Supplied data:
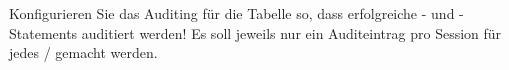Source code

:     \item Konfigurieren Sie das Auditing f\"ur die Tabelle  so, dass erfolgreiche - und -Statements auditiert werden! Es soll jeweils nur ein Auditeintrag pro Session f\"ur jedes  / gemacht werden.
...
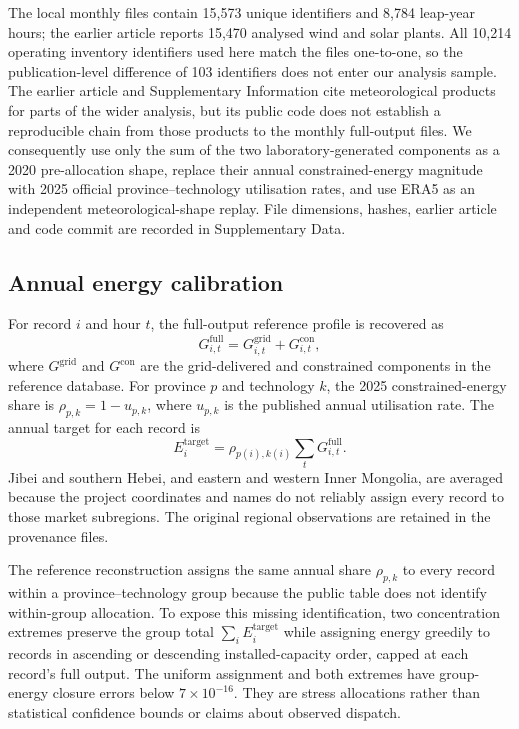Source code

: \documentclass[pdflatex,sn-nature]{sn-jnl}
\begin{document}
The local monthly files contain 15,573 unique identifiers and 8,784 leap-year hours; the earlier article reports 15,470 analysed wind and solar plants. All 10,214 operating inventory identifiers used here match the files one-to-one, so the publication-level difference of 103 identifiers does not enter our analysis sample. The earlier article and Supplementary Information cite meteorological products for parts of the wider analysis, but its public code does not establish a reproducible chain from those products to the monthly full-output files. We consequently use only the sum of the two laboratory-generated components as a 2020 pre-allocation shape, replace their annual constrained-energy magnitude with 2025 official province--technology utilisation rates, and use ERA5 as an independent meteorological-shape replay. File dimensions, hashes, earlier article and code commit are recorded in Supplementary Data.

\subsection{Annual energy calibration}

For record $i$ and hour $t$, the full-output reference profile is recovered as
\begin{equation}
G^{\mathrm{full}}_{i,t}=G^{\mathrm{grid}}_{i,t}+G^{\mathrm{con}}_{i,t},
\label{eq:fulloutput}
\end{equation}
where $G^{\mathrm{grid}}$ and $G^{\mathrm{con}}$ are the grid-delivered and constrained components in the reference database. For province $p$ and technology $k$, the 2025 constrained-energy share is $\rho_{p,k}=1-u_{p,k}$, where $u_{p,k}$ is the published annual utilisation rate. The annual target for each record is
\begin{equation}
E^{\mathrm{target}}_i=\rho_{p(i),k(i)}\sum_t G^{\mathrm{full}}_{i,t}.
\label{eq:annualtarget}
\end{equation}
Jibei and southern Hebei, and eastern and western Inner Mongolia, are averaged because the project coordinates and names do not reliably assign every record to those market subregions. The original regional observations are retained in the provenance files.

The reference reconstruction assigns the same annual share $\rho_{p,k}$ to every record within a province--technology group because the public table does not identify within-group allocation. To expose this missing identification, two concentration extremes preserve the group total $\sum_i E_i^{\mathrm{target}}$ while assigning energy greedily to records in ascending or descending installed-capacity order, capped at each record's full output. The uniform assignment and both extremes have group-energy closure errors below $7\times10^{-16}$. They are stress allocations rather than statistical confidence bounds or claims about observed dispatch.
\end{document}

What to do: Would you return all lines from the preceding listing that contain the word "label"?

Completed exercise:
\label{eq:fulloutput}
\label{eq:annualtarget}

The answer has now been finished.